Output the entries that follow, word for word.

(Recorded data)
<<<<
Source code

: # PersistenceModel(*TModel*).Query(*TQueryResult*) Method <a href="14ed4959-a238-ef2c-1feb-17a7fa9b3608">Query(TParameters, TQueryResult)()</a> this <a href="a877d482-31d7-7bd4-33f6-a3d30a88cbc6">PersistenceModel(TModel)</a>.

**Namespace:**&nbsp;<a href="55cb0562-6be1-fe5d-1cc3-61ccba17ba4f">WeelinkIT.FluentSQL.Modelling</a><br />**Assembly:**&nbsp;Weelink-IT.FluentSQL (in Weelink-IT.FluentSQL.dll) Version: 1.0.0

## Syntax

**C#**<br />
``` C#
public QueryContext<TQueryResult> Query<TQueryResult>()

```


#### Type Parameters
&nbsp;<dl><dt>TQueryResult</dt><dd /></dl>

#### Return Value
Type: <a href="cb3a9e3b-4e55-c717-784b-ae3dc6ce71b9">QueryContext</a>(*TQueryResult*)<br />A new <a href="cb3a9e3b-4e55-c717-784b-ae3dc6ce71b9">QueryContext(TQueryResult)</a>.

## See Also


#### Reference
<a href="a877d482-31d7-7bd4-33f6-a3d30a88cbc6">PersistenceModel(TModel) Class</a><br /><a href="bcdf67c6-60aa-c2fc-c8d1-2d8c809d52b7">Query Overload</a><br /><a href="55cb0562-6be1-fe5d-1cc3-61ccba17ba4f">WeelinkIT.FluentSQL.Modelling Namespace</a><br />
>>>>
• ANSWER SECTION:
Source code

: # PersistenceModel(*TModel*).Query(*TQueryResult*) Method <a href="14ed4959-a238-ef2c-1feb-17a7fa9b3608">Query(TParameters, TQueryResult)()</a> this <a href="a877d482-31d7-7bd4-33f6-a3d30a88cbc6">PersistenceModel(TModel)</a>.

**Namespace:**&nbsp;<a href="55cb0562-6be1-fe5d-1cc3-61ccba17ba4f">WeelinkIT.FluentSQL.Modelling</a><br />**Assembly:**&nbsp;Weelink-IT.FluentSQL (in Weelink-IT.FluentSQL.dll) Version: 1.0.0

## Syntax

**C#**<br />
``` C#
public QueryContext<TQueryResult> Query<TQueryResult>()

```


#### Type Parameters
&nbsp;<dl><dt>TQueryResult</dt><dd /></dl>

#### Return Value
Type: <a href="cb3a9e3b-4e55-c717-784b-ae3dc6ce71b9">QueryContext</a>(*TQueryResult*)<br />A new <a href="cb3a9e3b-4e55-c717-784b-ae3dc6ce71b9">QueryContext(TQueryResult)</a>.

## See Also


#### Reference
<a href="a877d482-31d7-7bd4-33f6-a3d30a88cbc6">PersistenceModel(TModel) Class</a><br /><a href="bcdf67c6-60aa-c2fc-c8d1-2d8c809d52b7">Query Overload</a><br /><a href="55cb0562-6be1-fe5d-1cc3-61ccba17ba4f">WeelinkIT.FluentSQL.Modelling Namespace</a><br />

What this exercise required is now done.